— WHAT IS BEING ASKED —
Pull every line containing the word "Utilizando" out of the material below.

---------- WORKING DATA

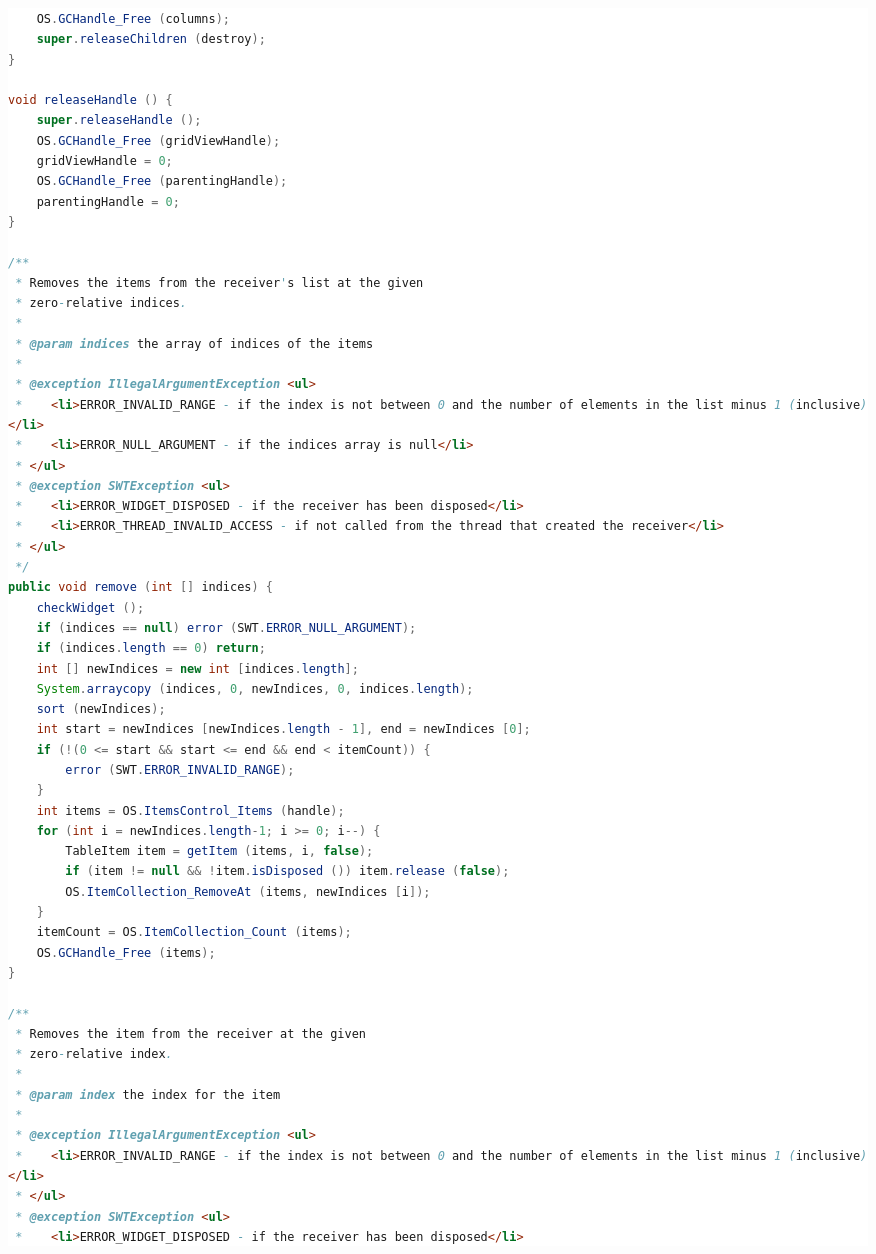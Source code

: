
 ```java
	OS.GCHandle_Free (columns);
	super.releaseChildren (destroy);
}

void releaseHandle () {
	super.releaseHandle ();
	OS.GCHandle_Free (gridViewHandle);
	gridViewHandle = 0;
	OS.GCHandle_Free (parentingHandle);
	parentingHandle = 0;
}

/**
 * Removes the items from the receiver's list at the given
 * zero-relative indices.
 *
 * @param indices the array of indices of the items
 *
 * @exception IllegalArgumentException <ul>
 *    <li>ERROR_INVALID_RANGE - if the index is not between 0 and the number of elements in the list minus 1 (inclusive)</li>
 *    <li>ERROR_NULL_ARGUMENT - if the indices array is null</li>
 * </ul>
 * @exception SWTException <ul>
 *    <li>ERROR_WIDGET_DISPOSED - if the receiver has been disposed</li>
 *    <li>ERROR_THREAD_INVALID_ACCESS - if not called from the thread that created the receiver</li>
 * </ul>
 */
public void remove (int [] indices) {
	checkWidget ();
	if (indices == null) error (SWT.ERROR_NULL_ARGUMENT);
	if (indices.length == 0) return;
	int [] newIndices = new int [indices.length];
	System.arraycopy (indices, 0, newIndices, 0, indices.length);
	sort (newIndices);
	int start = newIndices [newIndices.length - 1], end = newIndices [0];
	if (!(0 <= start && start <= end && end < itemCount)) {
		error (SWT.ERROR_INVALID_RANGE);
	}
	int items = OS.ItemsControl_Items (handle);
	for (int i = newIndices.length-1; i >= 0; i--) {
		TableItem item = getItem (items, i, false);
		if (item != null && !item.isDisposed ()) item.release (false);
		OS.ItemCollection_RemoveAt (items, newIndices [i]);
	}
	itemCount = OS.ItemCollection_Count (items);
	OS.GCHandle_Free (items);
}

/**
 * Removes the item from the receiver at the given
 * zero-relative index.
 *
 * @param index the index for the item
 *
 * @exception IllegalArgumentException <ul>
 *    <li>ERROR_INVALID_RANGE - if the index is not between 0 and the number of elements in the list minus 1 (inclusive)</li>
 * </ul>
 * @exception SWTException <ul>
 *    <li>ERROR_WIDGET_DISPOSED - if the receiver has been disposed</li>
```
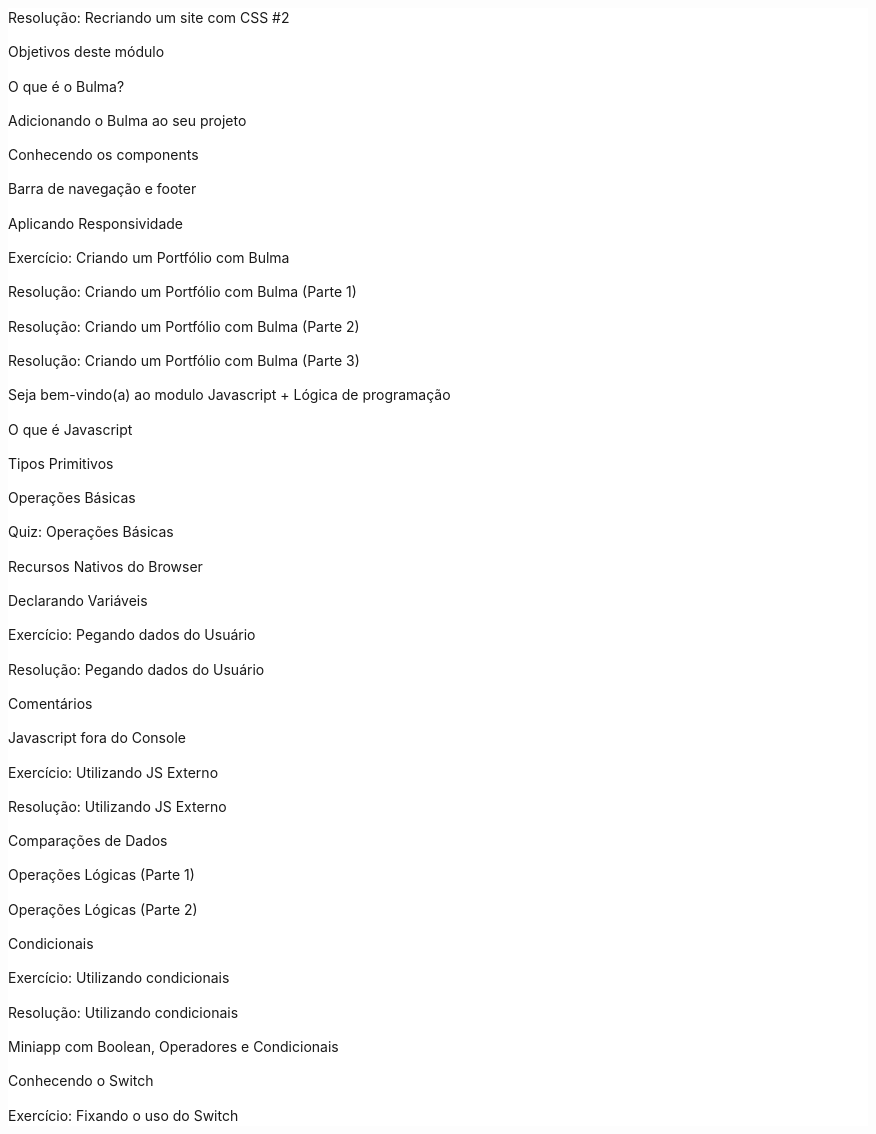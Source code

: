 Resolução: Recriando um site com CSS #2

Objetivos deste módulo

O que é o Bulma?

Adicionando o Bulma ao seu projeto

Conhecendo os components

Barra de navegação e footer

Aplicando Responsividade

Exercício: Criando um Portfólio com Bulma

Resolução: Criando um Portfólio com Bulma (Parte 1)

Resolução: Criando um Portfólio com Bulma (Parte 2)

Resolução: Criando um Portfólio com Bulma (Parte 3)

Seja bem-vindo(a) ao modulo Javascript + Lógica de programação

O que é Javascript

Tipos Primitivos

Operações Básicas

Quiz: Operações Básicas

Recursos Nativos do Browser

Declarando Variáveis

Exercício: Pegando dados do Usuário

Resolução: Pegando dados do Usuário

Comentários

Javascript fora do Console

Exercício: Utilizando JS Externo

Resolução: Utilizando JS Externo

Comparações de Dados

Operações Lógicas (Parte 1)

Operações Lógicas (Parte 2)

Condicionais

Exercício: Utilizando condicionais

Resolução: Utilizando condicionais

Miniapp com Boolean, Operadores e Condicionais

Conhecendo o Switch

Exercício: Fixando o uso do Switch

--------------------

— RESULT —
Exercício: Utilizando JS Externo
Resolução: Utilizando JS Externo
Exercício: Utilizando condicionais
Resolução: Utilizando condicionais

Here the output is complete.